[[ Records provided, beginning ]]

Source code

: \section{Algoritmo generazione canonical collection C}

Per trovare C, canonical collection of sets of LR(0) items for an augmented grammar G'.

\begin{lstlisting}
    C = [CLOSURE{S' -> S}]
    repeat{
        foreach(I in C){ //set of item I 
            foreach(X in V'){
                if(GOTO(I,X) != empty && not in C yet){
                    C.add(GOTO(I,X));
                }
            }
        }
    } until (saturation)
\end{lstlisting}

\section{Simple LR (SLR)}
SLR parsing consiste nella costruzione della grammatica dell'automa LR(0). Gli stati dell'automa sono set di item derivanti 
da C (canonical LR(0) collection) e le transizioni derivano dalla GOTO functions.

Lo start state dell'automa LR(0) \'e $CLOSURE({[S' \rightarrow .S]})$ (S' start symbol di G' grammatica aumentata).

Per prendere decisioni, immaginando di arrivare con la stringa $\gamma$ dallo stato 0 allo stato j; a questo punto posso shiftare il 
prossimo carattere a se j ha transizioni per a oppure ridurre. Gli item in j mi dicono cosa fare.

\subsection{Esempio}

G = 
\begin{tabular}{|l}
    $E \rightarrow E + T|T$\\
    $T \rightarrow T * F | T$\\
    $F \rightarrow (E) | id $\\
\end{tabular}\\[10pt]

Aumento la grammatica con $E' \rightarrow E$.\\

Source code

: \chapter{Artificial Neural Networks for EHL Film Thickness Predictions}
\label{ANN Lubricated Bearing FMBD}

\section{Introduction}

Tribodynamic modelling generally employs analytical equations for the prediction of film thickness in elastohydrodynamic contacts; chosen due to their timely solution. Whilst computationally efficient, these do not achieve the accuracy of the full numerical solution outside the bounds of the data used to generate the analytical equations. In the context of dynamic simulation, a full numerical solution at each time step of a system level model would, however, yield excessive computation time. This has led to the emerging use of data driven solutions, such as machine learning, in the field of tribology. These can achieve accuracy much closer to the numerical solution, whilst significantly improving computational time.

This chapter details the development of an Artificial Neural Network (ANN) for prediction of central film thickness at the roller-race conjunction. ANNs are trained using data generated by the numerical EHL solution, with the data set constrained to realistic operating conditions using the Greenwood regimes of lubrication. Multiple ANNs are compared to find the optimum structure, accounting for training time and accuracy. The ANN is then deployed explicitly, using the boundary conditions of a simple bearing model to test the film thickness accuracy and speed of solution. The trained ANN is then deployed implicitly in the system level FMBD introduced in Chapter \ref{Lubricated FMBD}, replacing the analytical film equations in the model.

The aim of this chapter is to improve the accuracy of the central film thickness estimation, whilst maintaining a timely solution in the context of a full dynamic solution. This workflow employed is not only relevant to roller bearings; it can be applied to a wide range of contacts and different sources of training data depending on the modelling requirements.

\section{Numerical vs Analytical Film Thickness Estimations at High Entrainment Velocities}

[[ Records provided, end ]]

Task statement
All of the material must be given again exactly.

Exercise solution
Source code

: \section{Algoritmo generazione canonical collection C}

Per trovare C, canonical collection of sets of LR(0) items for an augmented grammar G'.

\begin{lstlisting}
    C = [CLOSURE{S' -> S}]
    repeat{
        foreach(I in C){ //set of item I 
            foreach(X in V'){
                if(GOTO(I,X) != empty && not in C yet){
                    C.add(GOTO(I,X));
                }
            }
        }
    } until (saturation)
\end{lstlisting}

\section{Simple LR (SLR)}
SLR parsing consiste nella costruzione della grammatica dell'automa LR(0). Gli stati dell'automa sono set di item derivanti 
da C (canonical LR(0) collection) e le transizioni derivano dalla GOTO functions.

Lo start state dell'automa LR(0) \'e $CLOSURE({[S' \rightarrow .S]})$ (S' start symbol di G' grammatica aumentata).

Per prendere decisioni, immaginando di arrivare con la stringa $\gamma$ dallo stato 0 allo stato j; a questo punto posso shiftare il 
prossimo carattere a se j ha transizioni per a oppure ridurre. Gli item in j mi dicono cosa fare.

\subsection{Esempio}

G = 
\begin{tabular}{|l}
    $E \rightarrow E + T|T$\\
    $T \rightarrow T * F | T$\\
    $F \rightarrow (E) | id $\\
\end{tabular}\\[10pt]

Aumento la grammatica con $E' \rightarrow E$.\\

Source code

: \chapter{Artificial Neural Networks for EHL Film Thickness Predictions}
\label{ANN Lubricated Bearing FMBD}

\section{Introduction}

Tribodynamic modelling generally employs analytical equations for the prediction of film thickness in elastohydrodynamic contacts; chosen due to their timely solution. Whilst computationally efficient, these do not achieve the accuracy of the full numerical solution outside the bounds of the data used to generate the analytical equations. In the context of dynamic simulation, a full numerical solution at each time step of a system level model would, however, yield excessive computation time. This has led to the emerging use of data driven solutions, such as machine learning, in the field of tribology. These can achieve accuracy much closer to the numerical solution, whilst significantly improving computational time.

This chapter details the development of an Artificial Neural Network (ANN) for prediction of central film thickness at the roller-race conjunction. ANNs are trained using data generated by the numerical EHL solution, with the data set constrained to realistic operating conditions using the Greenwood regimes of lubrication. Multiple ANNs are compared to find the optimum structure, accounting for training time and accuracy. The ANN is then deployed explicitly, using the boundary conditions of a simple bearing model to test the film thickness accuracy and speed of solution. The trained ANN is then deployed implicitly in the system level FMBD introduced in Chapter \ref{Lubricated FMBD}, replacing the analytical film equations in the model.

The aim of this chapter is to improve the accuracy of the central film thickness estimation, whilst maintaining a timely solution in the context of a full dynamic solution. This workflow employed is not only relevant to roller bearings; it can be applied to a wide range of contacts and different sources of training data depending on the modelling requirements.

\section{Numerical vs Analytical Film Thickness Estimations at High Entrainment Velocities}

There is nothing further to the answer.